In case you are using Windows, or any other OS not using UTF-8 encoding as default, setting the encoding when reading data files is good practice. When working with text data, take care to ensure you are using the correct encoding and that transformations between files and encodings do not lead to broken characters.

In [None]:
## Read data
loans <- fread("Data/kiva-tiny.csv", encoding = "UTF-8")
names(loans)

The first thing we are going to do is set up a corpus. We will focus on the loan description. For all transformations in the remainder of this tutorial, we are going to print the first two loans' descriptions for illustration.

In [None]:
## Set up corpus
setnames(loans, "loanid", "doc_id")
setnames(loans, "description", "text")
corp <- Corpus(DataframeSource(loans))

## Inspect it
corp
lapply(corp[1:2], as.character)

These are the main transformations available in the `tm` library, but any other customized transformation can be applied.

In [None]:
## Main corpus transformations, passed via tm_map()
## Other transformations have to be wrapped in content_transformer()
getTransformations()

We apply the `base` string function `tolower()` to transform all strings to lower case.

In [None]:
## All chars to lower case
corp <- tm_map(corp, content_transformer(tolower))
chead(corp)

Remove all punctuation as punctuation is unlikely to carry special meaning in the context of loans and we want to simplify the text input to get token counts. We need to set the unicode option to true to rid of all punctuation elements (eg. the quotation marks).

In [None]:
## Remove punctuation
corp <- tm_map(corp, removePunctuation)
chead(corp)
## corp <- tm_map(corp, removePunctuation, ucp = TRUE)
## chead(corp)

Now we remove all numbers. We observe the loan amount and the repayment schedule in other variables, so we can get rid of numbers.
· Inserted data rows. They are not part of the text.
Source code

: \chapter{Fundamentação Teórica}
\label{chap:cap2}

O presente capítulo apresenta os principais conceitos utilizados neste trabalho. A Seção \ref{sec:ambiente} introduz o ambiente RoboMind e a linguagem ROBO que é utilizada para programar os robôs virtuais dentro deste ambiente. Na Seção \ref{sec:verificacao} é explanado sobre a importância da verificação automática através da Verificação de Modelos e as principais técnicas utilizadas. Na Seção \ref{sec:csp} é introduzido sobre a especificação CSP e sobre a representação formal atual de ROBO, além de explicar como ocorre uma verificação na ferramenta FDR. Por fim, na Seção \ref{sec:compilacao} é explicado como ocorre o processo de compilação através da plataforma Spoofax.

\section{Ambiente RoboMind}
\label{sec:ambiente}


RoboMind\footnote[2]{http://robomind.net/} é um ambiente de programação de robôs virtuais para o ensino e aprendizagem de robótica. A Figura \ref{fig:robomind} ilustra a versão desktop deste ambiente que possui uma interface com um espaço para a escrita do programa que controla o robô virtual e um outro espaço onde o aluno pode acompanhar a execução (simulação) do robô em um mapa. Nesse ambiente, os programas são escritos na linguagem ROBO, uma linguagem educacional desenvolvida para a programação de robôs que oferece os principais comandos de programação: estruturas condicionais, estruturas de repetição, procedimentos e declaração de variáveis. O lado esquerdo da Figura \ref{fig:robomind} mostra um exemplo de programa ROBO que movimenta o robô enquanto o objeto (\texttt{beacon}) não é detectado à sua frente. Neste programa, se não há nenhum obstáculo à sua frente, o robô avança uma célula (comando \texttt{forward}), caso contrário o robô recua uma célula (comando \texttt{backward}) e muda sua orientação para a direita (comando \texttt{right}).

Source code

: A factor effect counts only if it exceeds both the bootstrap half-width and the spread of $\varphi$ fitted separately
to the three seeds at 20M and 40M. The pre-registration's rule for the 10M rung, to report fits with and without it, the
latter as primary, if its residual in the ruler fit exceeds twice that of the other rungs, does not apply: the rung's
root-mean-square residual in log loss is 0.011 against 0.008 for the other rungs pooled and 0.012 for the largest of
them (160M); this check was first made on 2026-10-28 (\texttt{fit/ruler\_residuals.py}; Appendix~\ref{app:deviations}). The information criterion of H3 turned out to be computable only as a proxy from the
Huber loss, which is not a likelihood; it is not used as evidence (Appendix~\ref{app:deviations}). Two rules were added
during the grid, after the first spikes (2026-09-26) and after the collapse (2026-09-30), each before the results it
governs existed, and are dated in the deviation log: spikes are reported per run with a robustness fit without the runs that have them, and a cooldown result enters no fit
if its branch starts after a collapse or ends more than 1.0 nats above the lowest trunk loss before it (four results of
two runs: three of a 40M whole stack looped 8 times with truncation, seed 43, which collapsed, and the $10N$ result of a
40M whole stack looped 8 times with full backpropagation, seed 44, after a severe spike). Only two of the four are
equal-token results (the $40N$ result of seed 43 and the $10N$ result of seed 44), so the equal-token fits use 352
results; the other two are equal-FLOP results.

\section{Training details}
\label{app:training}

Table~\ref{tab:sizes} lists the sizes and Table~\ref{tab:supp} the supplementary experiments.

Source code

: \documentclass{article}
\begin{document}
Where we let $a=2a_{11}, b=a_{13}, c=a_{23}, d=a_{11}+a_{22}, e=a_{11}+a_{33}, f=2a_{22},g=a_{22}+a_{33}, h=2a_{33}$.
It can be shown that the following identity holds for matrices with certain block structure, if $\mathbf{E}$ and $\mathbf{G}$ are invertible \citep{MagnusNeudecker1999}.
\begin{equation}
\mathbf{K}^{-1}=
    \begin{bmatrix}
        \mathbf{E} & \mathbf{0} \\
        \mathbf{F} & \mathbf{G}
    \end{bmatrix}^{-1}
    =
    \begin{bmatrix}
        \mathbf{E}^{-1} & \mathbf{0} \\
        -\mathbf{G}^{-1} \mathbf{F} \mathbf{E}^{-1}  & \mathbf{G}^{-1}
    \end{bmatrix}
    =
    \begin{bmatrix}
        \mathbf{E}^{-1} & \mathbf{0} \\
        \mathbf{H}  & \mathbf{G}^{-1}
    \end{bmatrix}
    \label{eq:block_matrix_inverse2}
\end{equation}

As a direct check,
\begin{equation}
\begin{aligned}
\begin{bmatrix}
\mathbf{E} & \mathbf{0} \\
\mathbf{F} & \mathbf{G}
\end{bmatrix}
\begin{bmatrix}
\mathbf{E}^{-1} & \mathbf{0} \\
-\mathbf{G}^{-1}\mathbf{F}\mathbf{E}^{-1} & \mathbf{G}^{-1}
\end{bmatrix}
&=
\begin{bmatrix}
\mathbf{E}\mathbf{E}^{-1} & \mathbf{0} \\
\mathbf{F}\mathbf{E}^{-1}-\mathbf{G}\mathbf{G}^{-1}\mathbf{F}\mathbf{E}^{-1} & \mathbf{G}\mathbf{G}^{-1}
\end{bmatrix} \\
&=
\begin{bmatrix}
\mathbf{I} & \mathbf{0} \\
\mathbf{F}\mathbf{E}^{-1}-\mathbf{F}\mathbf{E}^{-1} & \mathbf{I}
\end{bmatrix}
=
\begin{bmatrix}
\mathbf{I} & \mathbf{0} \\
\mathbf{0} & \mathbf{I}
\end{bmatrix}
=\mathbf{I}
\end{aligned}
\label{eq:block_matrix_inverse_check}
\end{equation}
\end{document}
Extracting the meaning of numbers within their context is difficult. 

In [None]:
## Remove numbers
corp <- tm_map(corp, removeNumbers)
chead(corp)

Any other transformation - like substituting specific patterns based on regular expressions - can be passed to `tm_map()` using a user-defined function.

In [None]:
## For specific transformations, you could also pass a lambda function to remove patterns based on a regex

## Example:
## toSpace <- content_transformer(function (x , pattern) gsub(pattern, " ", x))
## corp <- tm_map(corp, toSpace, "patternhere")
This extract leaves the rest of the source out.